Items from a dataset:
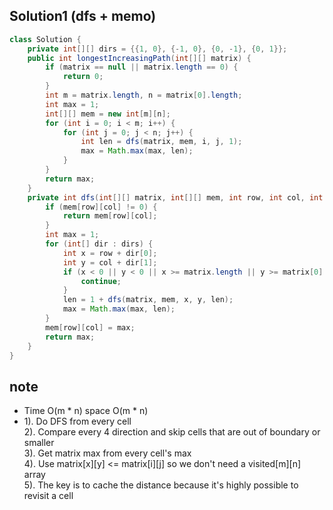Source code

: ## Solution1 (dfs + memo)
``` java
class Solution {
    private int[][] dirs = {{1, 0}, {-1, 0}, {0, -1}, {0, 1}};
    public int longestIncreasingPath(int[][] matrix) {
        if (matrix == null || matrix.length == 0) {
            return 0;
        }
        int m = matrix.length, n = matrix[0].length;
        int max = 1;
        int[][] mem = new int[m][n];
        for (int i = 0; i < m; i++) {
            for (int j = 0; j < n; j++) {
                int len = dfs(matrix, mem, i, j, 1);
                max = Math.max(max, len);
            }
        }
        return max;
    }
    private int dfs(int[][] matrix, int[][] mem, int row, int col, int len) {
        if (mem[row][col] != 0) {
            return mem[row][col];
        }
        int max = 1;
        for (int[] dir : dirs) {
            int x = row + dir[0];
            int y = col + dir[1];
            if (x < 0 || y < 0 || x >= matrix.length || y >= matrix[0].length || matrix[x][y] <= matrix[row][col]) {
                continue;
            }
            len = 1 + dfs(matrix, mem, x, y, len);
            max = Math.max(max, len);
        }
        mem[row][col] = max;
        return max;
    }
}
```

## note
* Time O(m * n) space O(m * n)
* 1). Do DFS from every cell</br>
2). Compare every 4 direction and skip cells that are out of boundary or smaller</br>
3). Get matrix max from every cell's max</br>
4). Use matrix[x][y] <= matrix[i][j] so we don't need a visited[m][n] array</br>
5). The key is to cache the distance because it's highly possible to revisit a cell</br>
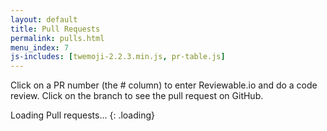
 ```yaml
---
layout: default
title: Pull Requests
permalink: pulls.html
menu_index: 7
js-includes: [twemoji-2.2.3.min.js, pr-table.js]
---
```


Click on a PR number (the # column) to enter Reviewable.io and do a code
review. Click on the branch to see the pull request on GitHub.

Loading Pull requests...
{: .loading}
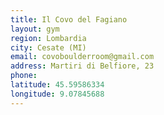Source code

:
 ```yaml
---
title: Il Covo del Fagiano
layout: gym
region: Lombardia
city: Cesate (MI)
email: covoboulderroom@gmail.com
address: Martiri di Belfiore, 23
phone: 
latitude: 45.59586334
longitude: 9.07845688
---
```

* Exercise requirements: Return each line from the entries above that includes "title".

* Answer for this exercise:
title: Pull Requests
title: Il Covo del Fagiano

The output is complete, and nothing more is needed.